India’s 10-year bond yield headed for the biggest monthly advance in four years as a plunging rupee raised concern the central bank may have to prolong increases in borrowing costs intended to support the currency.
The rupee fell to within 0.1 percent of a record low today and has dropped 3.3 percent against the dollar this week. The Reserve Bank of India said yesterday this month’s increases in the bank and marginal standing facility rates will be reversed in a measured way as the currency stabilizes.

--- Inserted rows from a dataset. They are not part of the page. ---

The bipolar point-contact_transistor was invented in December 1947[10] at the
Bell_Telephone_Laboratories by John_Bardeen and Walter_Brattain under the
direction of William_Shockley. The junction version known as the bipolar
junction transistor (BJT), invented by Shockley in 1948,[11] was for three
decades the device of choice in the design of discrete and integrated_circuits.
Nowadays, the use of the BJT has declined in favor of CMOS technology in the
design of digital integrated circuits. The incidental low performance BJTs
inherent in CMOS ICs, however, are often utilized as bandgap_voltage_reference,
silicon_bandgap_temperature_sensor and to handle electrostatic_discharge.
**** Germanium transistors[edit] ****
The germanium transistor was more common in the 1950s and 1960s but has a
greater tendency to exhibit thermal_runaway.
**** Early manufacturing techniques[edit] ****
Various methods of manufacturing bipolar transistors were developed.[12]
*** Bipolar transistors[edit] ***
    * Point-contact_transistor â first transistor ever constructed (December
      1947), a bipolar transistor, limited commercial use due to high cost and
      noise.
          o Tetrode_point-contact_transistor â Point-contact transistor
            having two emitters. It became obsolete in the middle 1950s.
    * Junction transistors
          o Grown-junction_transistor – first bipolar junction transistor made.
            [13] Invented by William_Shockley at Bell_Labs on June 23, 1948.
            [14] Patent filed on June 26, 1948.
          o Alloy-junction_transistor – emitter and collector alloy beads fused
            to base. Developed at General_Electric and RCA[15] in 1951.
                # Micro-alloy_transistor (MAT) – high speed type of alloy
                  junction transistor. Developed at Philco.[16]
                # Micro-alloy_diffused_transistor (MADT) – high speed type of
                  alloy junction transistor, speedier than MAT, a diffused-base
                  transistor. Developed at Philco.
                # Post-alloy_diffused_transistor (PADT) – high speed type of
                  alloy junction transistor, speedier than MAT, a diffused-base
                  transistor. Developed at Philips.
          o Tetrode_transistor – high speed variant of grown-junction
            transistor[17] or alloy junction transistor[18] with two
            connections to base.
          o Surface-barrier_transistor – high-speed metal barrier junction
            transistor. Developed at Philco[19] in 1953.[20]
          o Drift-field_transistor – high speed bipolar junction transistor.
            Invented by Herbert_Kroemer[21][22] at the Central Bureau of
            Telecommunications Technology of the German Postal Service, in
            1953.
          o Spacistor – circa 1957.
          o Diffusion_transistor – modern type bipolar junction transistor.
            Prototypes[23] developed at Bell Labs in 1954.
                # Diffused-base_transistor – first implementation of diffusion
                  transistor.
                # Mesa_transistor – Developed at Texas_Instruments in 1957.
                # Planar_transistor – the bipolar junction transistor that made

“While the RBI has guided that these measures are temporary, there is no guarantee that depreciation pressures will end within that timeframe,” Nomura Holdings Inc. economist Sonal Varma in Mumbai and strategist Vivek Rajpal in Singapore wrote in a note yesterday. “In our view, the rupee is fundamentally poised to weaken.”
The yield on the 7.16 percent bonds due May 2023 rose 87 basis points in July to 8.32 percent as of 10 a.m. in Mumbai, according to prices from the central bank’s trading system. That was the biggest monthly advance for a benchmark 10-year yield since March 2009. The rate increased six basis points today and reached 8.42 percent on July 24, the highest since May 2012.
India’s currency has been hurt by a record current-account deficit and the prospect of less U.S. monetary stimulus, which has spurred capital outflows from emerging markets. Global funds have cut holdings of Indian debt by $8.9 billion from a record $38.5 billion on May 21. The Federal Reserve said May 22 that its asset-buying program could be tapered if the U.S. job market continues to improve.
Governor Duvvuri Subbarao held the repurchase rate at 7.25 percent yesterday, after the RBI said July 29 the rupee has become the priority for monetary policy. The central bank this month capped the amount banks can borrow in daily repurchase auctions at 0.5 percent of deposits and increased the daily balance requirement for lenders’ cash-reserve ratios to 99 percent from 70 percent. It also raised the marginal standing facility and the bank rate to 10.25 percent from 8.25 percent.
The one-year interest-rate swap, a derivative contract used to guard against fluctuations in funding costs, rose 12 basis points, or 0.12 percentage point, today to 9.61 percent, data compiled by Bloomberg show. It touched 9.63 percent, the highest level in almost five years.